# Required action
Lines after the one containing "- [Specify the" are to be omitted; print exactly each line from the start of the records up to and including it.

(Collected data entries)
+--

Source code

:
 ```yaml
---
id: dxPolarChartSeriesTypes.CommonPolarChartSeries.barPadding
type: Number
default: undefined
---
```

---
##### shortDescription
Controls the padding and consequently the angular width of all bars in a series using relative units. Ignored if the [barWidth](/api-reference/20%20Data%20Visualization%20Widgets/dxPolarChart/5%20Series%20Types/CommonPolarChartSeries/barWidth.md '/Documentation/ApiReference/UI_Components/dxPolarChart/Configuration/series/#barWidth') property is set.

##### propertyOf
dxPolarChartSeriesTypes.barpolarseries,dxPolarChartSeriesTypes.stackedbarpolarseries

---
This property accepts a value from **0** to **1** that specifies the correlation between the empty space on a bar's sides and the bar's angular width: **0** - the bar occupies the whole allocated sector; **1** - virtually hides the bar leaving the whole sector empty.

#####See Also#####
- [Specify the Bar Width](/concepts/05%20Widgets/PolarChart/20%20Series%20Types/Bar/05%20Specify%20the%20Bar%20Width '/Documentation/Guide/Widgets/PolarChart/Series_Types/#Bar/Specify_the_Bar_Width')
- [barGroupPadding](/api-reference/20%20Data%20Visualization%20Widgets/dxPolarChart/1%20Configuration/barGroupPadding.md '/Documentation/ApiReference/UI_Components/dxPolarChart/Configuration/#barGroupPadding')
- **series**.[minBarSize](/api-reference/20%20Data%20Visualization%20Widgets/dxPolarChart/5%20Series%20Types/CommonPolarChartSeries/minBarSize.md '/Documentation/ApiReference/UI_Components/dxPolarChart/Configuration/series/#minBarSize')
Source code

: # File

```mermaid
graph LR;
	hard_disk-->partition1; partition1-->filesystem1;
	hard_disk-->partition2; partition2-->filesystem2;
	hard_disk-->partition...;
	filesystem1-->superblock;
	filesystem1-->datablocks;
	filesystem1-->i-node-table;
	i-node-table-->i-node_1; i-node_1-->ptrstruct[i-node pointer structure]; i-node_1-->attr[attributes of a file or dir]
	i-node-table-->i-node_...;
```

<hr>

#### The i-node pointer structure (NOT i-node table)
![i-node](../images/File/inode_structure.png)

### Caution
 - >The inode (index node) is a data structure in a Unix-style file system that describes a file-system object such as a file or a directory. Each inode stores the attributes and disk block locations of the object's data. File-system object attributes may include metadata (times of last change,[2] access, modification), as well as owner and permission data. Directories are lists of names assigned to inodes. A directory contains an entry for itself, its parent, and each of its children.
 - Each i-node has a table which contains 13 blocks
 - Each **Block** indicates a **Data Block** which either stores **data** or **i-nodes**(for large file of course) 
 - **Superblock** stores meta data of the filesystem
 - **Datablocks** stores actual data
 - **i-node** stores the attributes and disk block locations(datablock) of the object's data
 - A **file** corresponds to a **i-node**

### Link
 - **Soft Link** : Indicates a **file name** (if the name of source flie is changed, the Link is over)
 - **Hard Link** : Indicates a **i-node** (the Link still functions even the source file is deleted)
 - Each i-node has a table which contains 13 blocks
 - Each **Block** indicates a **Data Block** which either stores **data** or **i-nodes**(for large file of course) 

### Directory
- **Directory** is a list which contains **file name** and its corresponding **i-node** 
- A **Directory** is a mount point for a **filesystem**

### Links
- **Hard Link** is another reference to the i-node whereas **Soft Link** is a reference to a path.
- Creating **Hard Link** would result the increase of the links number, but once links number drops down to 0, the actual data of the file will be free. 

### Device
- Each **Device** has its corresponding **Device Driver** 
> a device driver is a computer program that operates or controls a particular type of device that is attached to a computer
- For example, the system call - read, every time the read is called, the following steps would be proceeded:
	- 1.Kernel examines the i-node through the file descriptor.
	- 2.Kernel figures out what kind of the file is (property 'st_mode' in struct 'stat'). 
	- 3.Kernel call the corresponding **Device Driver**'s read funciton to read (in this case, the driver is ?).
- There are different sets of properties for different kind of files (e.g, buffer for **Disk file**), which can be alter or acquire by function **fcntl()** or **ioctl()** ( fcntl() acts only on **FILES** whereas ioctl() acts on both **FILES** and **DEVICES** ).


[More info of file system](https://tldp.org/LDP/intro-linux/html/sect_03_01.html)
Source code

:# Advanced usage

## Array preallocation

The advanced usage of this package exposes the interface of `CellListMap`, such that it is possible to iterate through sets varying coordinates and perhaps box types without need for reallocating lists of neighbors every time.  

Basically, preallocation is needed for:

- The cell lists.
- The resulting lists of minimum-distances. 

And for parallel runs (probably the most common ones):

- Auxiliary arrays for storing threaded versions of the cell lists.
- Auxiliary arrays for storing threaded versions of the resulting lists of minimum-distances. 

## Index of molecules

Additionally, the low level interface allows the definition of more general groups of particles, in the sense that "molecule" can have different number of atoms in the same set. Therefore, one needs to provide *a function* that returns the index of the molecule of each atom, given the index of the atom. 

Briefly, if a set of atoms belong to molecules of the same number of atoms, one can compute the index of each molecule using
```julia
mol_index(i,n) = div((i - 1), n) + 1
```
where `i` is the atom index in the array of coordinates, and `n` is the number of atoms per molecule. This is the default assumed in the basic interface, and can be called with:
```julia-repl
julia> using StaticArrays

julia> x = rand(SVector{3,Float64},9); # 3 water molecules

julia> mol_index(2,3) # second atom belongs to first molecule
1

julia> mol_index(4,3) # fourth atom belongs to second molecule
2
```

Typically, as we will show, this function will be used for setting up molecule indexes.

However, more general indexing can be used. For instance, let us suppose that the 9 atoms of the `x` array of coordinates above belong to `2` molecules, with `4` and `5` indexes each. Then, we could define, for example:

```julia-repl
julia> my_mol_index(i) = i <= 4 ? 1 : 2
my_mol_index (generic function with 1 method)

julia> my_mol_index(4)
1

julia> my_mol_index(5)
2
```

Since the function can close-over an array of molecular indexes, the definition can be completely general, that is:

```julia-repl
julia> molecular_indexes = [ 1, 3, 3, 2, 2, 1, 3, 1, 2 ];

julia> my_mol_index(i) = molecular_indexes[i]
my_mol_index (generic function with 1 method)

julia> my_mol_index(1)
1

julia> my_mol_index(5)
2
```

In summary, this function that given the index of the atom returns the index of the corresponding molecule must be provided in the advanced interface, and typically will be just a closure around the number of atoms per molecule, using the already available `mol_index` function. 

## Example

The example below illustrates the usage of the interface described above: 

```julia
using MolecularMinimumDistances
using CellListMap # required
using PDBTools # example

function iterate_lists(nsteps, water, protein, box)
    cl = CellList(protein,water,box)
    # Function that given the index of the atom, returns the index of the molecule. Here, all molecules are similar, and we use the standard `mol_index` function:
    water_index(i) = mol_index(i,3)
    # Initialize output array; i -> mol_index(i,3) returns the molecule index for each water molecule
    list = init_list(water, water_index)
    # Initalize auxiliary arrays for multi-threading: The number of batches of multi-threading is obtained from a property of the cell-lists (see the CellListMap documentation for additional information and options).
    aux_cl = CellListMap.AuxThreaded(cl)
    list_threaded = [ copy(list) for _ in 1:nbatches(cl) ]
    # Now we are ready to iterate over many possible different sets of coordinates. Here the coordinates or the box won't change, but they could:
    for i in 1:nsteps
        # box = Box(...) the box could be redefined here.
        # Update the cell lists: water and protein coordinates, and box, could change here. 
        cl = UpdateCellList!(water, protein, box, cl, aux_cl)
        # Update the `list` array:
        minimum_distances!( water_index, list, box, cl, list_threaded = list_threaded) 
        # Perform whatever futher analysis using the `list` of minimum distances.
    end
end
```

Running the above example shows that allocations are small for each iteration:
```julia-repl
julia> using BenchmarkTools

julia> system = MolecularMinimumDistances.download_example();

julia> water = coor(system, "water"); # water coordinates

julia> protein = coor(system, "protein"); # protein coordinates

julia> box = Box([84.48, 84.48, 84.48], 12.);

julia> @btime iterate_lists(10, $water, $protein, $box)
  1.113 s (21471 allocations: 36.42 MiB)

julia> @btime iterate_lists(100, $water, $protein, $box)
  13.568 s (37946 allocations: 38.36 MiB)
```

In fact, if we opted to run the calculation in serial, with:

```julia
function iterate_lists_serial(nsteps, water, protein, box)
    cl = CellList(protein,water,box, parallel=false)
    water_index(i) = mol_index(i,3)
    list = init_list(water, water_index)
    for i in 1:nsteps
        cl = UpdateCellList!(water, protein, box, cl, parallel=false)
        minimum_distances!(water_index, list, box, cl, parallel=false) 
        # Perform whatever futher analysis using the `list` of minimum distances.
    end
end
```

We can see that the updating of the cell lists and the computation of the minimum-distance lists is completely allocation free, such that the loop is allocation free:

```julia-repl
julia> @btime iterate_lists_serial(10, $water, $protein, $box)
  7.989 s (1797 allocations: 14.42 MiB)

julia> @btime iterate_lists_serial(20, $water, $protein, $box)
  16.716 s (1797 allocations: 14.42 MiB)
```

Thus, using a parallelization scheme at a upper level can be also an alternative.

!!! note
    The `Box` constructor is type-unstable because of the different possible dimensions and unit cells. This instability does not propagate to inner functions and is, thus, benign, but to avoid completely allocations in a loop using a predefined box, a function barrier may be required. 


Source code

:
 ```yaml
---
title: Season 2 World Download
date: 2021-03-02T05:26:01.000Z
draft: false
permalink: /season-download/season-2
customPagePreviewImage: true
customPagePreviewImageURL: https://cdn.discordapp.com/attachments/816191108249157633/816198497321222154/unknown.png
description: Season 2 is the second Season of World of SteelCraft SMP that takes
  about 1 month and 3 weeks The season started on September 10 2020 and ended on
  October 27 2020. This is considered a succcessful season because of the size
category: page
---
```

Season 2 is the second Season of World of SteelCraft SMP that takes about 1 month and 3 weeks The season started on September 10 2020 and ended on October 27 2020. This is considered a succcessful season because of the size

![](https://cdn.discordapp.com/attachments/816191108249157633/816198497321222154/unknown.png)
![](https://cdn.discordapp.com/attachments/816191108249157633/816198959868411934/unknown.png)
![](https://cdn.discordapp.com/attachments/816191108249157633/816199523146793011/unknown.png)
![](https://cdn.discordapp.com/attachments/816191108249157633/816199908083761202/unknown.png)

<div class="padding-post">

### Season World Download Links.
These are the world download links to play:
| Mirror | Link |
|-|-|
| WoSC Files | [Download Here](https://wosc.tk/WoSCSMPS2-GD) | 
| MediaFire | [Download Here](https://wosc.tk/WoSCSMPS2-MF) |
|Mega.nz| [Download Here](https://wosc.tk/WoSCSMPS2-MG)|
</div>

+--

# Solution for this problem
Source code

:
 ```yaml
---
id: dxPolarChartSeriesTypes.CommonPolarChartSeries.barPadding
type: Number
default: undefined
---
```

---
##### shortDescription
Controls the padding and consequently the angular width of all bars in a series using relative units. Ignored if the [barWidth](/api-reference/20%20Data%20Visualization%20Widgets/dxPolarChart/5%20Series%20Types/CommonPolarChartSeries/barWidth.md '/Documentation/ApiReference/UI_Components/dxPolarChart/Configuration/series/#barWidth') property is set.

##### propertyOf
dxPolarChartSeriesTypes.barpolarseries,dxPolarChartSeriesTypes.stackedbarpolarseries

---
This property accepts a value from **0** to **1** that specifies the correlation between the empty space on a bar's sides and the bar's angular width: **0** - the bar occupies the whole allocated sector; **1** - virtually hides the bar leaving the whole sector empty.

#####See Also#####
- [Specify the Bar Width](/concepts/05%20Widgets/PolarChart/20%20Series%20Types/Bar/05%20Specify%20the%20Bar%20Width '/Documentation/Guide/Widgets/PolarChart/Series_Types/#Bar/Specify_the_Bar_Width')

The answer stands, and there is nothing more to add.